TOP STOCKBROKER Nat le Roux has bought a personal stake in renewable biomass business Terravesta, investing £2 million in the rapidly-developing miscanthus bio-economy.

The Scots-born former chief executive of investment giant the IG Group, and current chairman of Australian minerals investment business Scotgold, is helping Terravesta grow its operations, allowing for more planting to meet increasing demand, and funding further research and development into producing new seed-based varieties and building markets for the crop.

“The investment will bolster miscanthus markets and pave the way for innovations which are being successfully field- trialled," said Terravesta operations manager Alex Robinson. "Over the next few years a proportion of farmers will be able to plant miscanthus from seed as well as rhizome and currently numerous future markets for miscanthus are opening up, which include biodegradable plastics, packaging, furniture, high value chemicals, pharmaceuticals and hundreds of other uses, through the process of bio-refining.”

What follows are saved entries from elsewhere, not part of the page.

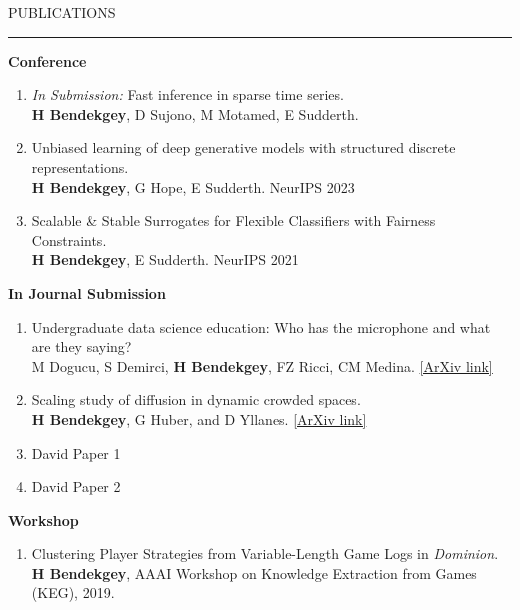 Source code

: \documentclass{resume} %
\renewenvironment{rSection}[1]{
\sectionskip
\textcolor{CarnegieMellonRed}{\MakeUppercase{#1}}
\sectionlineskip
\hrule
\begin{list}{}{
\setlength{\leftmargin}{1.5em}
}
\item[]
}{
\end{list}
}
\begin{document}
\begin{rSection}{Publications} \itemsep -2pt
{\bf Conference}
\begin{enumerate}
	\item {\em In Submission:} Fast inference in sparse time series.\\
		{\bf H Bendekgey}, D Sujono, M Motamed, E Sudderth.

	\item Unbiased learning of deep generative models with structured discrete
representations.\\
		{\bf H Bendekgey}, G Hope, E Sudderth. NeurIPS 2023
	\item Scalable \& Stable Surrogates for Flexible Classifiers with Fairness Constraints.\\
		{\bf H Bendekgey}, E Sudderth. NeurIPS 2021
\end{enumerate}
\vspace{1.0em}
{\bf In Journal Submission}
\begin{enumerate}
	\item Undergraduate data science education: Who has the microphone and what are they saying?\\
		M Dogucu, S Demirci, {\bf H Bendekgey}, FZ Ricci, CM Medina. \href{https://arxiv.org/abs/2403.03387}{[ArXiv link]}
	\item Scaling study of diffusion in dynamic crowded spaces.\\
	      {\bf H Bendekgey}, G Huber, and D Yllanes. \href{https://arxiv.org/abs/2011.02444}{[ArXiv link]}
	\item David Paper 1
	\item David Paper 2
\end{enumerate}

{\bf Workshop}
\begin{enumerate}
	\item Clustering Player Strategies from Variable-Length Game Logs in {\em Dominion}.\\
		{\bf H Bendekgey}, AAAI Workshop on Knowledge Extraction from Games (KEG), 2019.
\end{enumerate}\vspace{1.em}

\end{rSection}
\end{document}

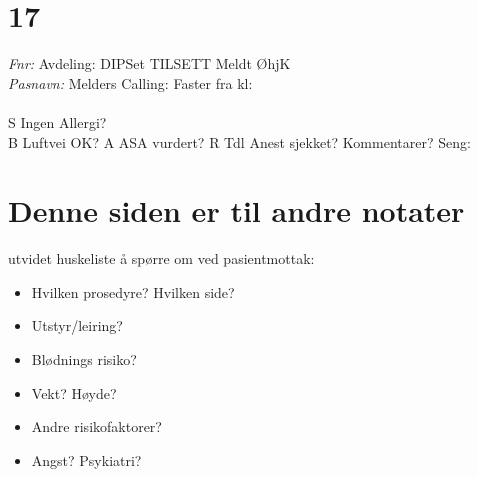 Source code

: \documentclass[article]{res}
\begin{document}
\begin{resume}
\section{17 \hspace{2em} }\vspace{.6em}
  {\sl Fnr:}  \hspace{15em}Avdeling: \hfill DIPSet \makebox[0pt][l]{$\square$}\raisebox{.15ex}{\hspace{1em}}
   TILSETT \makebox[0pt][l]{$\square$}\raisebox{.15ex}{\hspace{0.7em}} Meldt ØhjK \makebox[0pt][l]{$\square$}\raisebox{.15ex}{\hspace{0.1em}}
   \\ \newline
  {\sl Pasnavn:}   \hfill Melders Calling: \hspace{2em} Faster fra kl:\hspace{2em} \\
  \\
  S \hfill Ingen Allergi? \makebox[0pt][l]{$\square$}\raisebox{.15ex}{\hspace{0.8em}} \\ \newline 
  B \hfill Luftvei OK? \makebox[0pt][l]{$\square$}\raisebox{.15ex}{\hspace{0.8em}} \newline \newline
  A \hfill ASA vurdert?\makebox[0pt][l]{$\square$}\raisebox{.15ex}{\hspace{0.8em}} \newline \newline
  R \hfill Tdl Anest sjekket? \makebox[0pt][l]{$\square$}\raisebox{.15ex}{\hspace{0.8em}} \newline \newline
  Kommentarer? \hfill Seng: \hspace{.8em}
  
  \newpage
  \section{Denne siden er til andre notater}
  utvidet huskeliste å spørre om ved pasientmottak:
  \begin{itemize}
	\item Hvilken prosedyre? Hvilken side? 
    \item Utstyr/leiring?
    \item Blødnings risiko?
    \item Vekt? Høyde?
    \item Andre risikofaktorer?
    \item Angst? Psykiatri?
\end{itemize}
 

\end{resume}
\end{document}

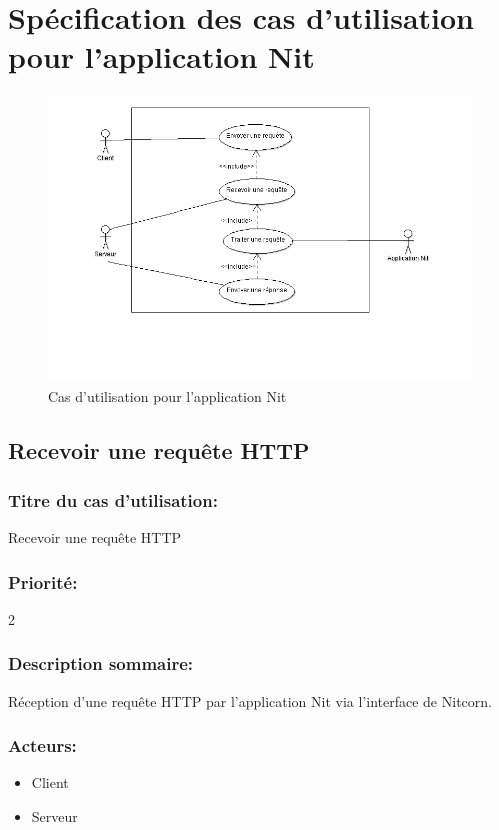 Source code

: \documentclass{scrreprt}
\begin{document}
\section{Spécification des cas d'utilisation pour l'application Nit}

\begin{figure}
	\caption{Cas d'utilisation pour l'application Nit}
	\includegraphics[width=\textwidth]{./diagram/section33.png}
\end{figure}

\subsection{Recevoir une requête HTTP}

\subsubsection{Titre du cas d'utilisation:} Recevoir une requête HTTP
\subsubsection{Priorité:} 2

\subsubsection{Description sommaire:}
Réception d'une requête HTTP par l'application Nit via l'interface de Nitcorn.

\subsubsection{Acteurs:}
\begin{itemize}
	\item Client
    	\item Serveur
\end{itemize}
\end{document}
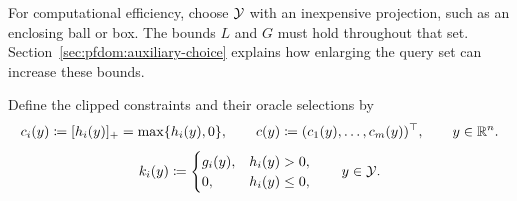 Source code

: For computational efficiency, choose $\Y$ with an inexpensive projection,
such as an enclosing ball or box. The bounds $L$ and $G$ must hold
throughout that set.
Section~\ref{sec:pfdom:auxiliary-choice} explains how enlarging the query
set can increase these bounds.

Define the clipped constraints and their oracle selections by
\begin{equation}\label{eq:ch4-cb-clipped-constraints}
c_i(y)\coloneqq[h_i(y)]_+=\max\{h_i(y),0\},\qquad
c(y)\coloneqq(c_1(y),\ldots,c_m(y))^\top,\qquad y\in\Real^n.
\end{equation}
\begin{equation}\label{eq:ch4-cb-clipped-subgradients}
k_i(y)\coloneqq
\begin{cases}
g_i(y),&h_i(y)>0,\\
0,&h_i(y)\le0,
\end{cases}
\qquad y\in\Y.
\end{equation}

According to Mr Robinson, miscanthus is a crop which can be grown on marginal land; is carbon negative, meaning that it absorbs more carbon than it releases through harvest and transport; boosts soil health; encourages biodiversity – and 350,000 hectares in Britain is suitable to grow it without any detriment to the food supply.

Commenting on his acquisition, Mr le Roux predicted that miscanthus will become 'a major part of the energy mix' and will contribute to mitigating climate change on a global scale.

"Terravesta is an innovative British company with unflinching drive and vision and is paving the way for the sustainable bio-economy,” he said. “Big challenges require big solutions and I’m delighted to be investing in the leading biomass company in its field. Terravesta’s vision and practical approach to a sustainable future is driving exciting new opportunities.”

Terravesta chairman William Cracroft-Eley added: “We’re responding to the devastating effects of climate change by moving away from fossil-based hydrocarbon products, and replacing them with renewable technologies. Miscanthus has a major contribution to make to the sustainable future of our economy and this is recognised in Nat’s investment.”